TASK ITEM ▸
Look through the entries below. Report each line that has the word "toMetadata" in it.
───── THE DATA
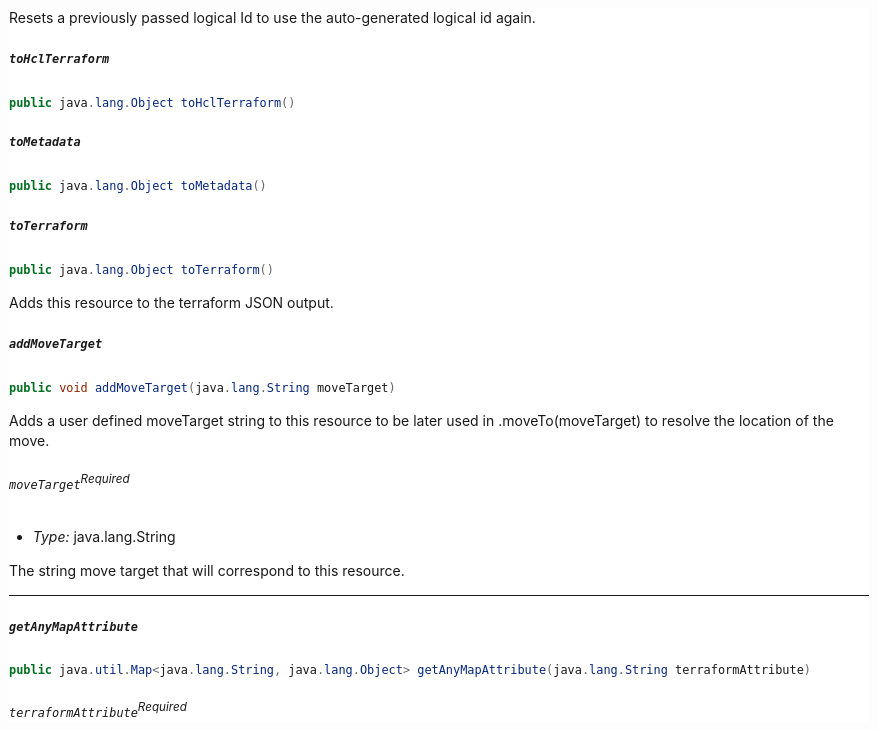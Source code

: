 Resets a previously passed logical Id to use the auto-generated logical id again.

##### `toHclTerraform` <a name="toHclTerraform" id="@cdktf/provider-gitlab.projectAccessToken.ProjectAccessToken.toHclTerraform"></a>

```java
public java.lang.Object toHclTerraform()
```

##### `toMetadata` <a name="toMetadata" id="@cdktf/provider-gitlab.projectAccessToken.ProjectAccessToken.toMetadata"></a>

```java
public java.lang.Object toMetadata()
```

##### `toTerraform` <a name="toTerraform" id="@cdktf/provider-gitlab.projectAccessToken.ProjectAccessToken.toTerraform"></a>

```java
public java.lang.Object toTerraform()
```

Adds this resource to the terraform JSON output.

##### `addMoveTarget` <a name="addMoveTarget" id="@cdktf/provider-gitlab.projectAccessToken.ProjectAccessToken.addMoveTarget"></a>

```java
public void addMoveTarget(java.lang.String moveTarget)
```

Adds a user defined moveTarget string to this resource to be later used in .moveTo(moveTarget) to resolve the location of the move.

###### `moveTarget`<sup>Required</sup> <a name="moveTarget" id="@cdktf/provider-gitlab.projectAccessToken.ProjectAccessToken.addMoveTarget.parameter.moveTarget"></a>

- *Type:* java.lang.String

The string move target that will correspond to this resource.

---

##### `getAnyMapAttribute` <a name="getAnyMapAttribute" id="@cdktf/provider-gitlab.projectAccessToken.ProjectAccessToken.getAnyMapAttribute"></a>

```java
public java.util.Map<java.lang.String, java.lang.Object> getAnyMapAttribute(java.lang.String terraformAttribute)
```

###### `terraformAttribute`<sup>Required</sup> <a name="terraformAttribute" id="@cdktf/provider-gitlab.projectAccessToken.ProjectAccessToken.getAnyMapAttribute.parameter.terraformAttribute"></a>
──────────
───── THE DATA
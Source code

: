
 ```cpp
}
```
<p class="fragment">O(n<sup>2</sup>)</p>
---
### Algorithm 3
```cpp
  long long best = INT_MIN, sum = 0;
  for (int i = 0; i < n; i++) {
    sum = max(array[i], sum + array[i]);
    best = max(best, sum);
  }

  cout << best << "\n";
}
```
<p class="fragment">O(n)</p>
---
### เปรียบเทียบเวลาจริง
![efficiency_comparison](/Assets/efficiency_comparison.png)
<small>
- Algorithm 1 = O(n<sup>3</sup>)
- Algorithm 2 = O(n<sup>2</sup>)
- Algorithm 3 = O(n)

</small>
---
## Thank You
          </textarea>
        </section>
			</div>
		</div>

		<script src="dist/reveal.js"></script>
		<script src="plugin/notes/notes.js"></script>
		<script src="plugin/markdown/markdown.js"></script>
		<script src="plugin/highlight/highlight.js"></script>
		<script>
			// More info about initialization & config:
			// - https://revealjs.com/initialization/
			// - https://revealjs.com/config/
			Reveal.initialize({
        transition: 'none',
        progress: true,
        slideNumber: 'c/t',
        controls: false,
──────────
───── THE DATA
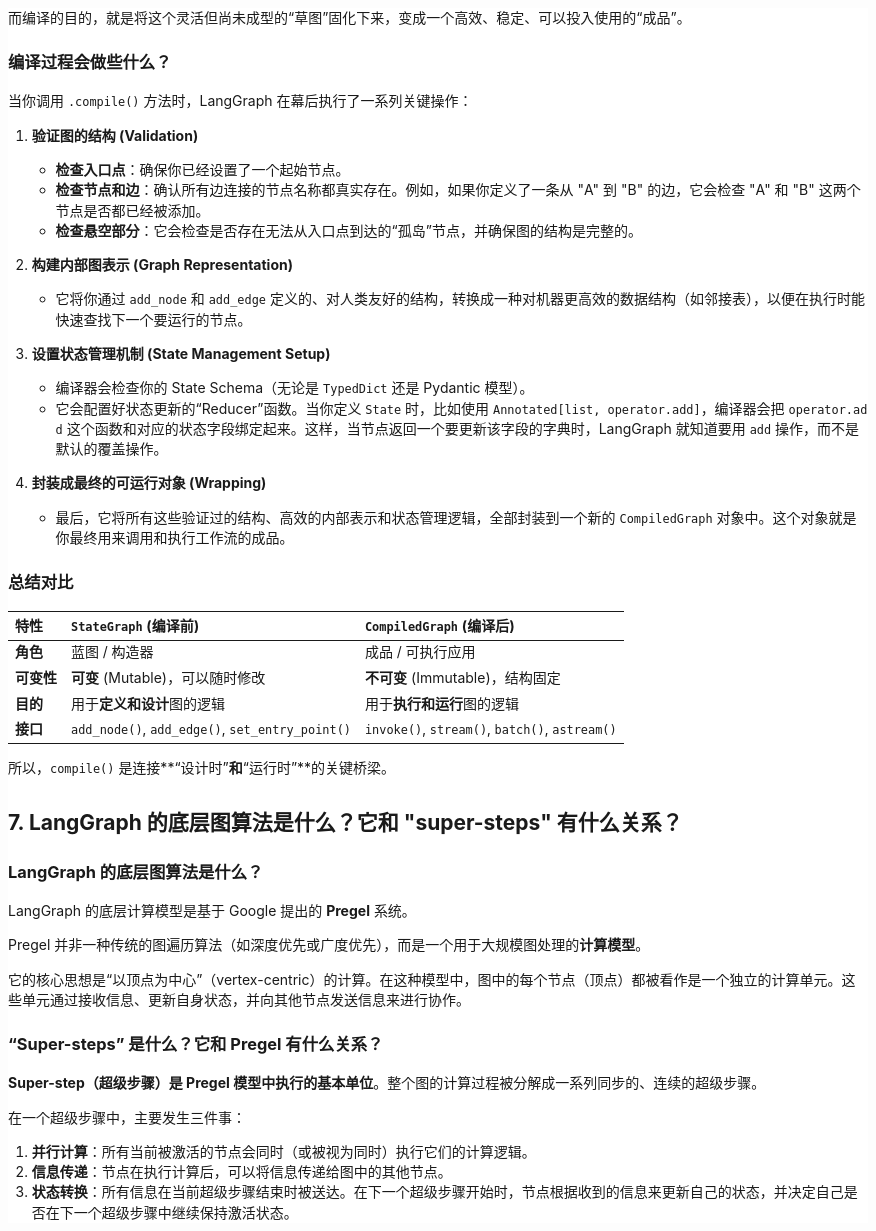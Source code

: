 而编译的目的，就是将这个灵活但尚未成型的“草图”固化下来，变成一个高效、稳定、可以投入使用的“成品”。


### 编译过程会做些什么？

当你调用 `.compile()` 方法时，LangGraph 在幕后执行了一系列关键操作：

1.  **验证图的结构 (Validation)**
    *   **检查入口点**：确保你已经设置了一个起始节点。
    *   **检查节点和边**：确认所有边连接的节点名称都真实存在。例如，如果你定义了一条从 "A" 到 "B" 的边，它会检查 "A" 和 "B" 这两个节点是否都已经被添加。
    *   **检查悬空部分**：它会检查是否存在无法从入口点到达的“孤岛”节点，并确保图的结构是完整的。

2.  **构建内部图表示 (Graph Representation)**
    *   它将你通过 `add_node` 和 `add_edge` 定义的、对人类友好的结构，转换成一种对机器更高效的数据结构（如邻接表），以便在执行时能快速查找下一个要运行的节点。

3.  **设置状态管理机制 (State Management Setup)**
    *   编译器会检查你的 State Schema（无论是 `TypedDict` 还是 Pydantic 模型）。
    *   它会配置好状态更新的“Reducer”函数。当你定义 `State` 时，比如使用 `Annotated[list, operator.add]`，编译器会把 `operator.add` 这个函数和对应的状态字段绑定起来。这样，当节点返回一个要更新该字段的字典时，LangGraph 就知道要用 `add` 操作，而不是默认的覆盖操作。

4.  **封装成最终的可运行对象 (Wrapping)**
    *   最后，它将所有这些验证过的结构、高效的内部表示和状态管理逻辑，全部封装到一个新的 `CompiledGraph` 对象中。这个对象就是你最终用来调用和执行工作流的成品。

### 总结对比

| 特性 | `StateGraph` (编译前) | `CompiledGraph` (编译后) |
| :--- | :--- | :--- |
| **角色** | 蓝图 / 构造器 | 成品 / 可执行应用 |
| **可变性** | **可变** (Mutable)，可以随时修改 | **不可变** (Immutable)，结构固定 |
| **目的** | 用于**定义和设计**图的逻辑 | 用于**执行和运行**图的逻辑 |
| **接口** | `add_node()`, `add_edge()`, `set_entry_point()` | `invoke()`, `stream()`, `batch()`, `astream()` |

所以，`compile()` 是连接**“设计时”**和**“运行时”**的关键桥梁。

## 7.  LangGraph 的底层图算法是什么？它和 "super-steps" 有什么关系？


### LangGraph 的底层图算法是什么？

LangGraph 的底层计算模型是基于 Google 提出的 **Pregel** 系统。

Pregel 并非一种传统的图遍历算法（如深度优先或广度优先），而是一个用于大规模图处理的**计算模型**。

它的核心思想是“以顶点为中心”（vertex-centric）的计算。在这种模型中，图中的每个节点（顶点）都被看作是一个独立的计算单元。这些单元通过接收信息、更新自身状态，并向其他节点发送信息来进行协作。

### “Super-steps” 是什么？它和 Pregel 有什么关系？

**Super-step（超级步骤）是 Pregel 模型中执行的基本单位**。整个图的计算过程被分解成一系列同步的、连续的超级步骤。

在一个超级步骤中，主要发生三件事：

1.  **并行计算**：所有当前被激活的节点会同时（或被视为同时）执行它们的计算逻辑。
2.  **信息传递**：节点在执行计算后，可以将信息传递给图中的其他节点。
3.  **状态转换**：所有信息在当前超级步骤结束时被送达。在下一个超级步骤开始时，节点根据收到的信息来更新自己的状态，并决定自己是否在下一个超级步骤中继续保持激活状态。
──────────
EXERCISE SOLUTION ▸
##### `toMetadata` <a name="toMetadata" id="@cdktf/provider-gitlab.projectAccessToken.ProjectAccessToken.toMetadata"></a>
public java.lang.Object toMetadata()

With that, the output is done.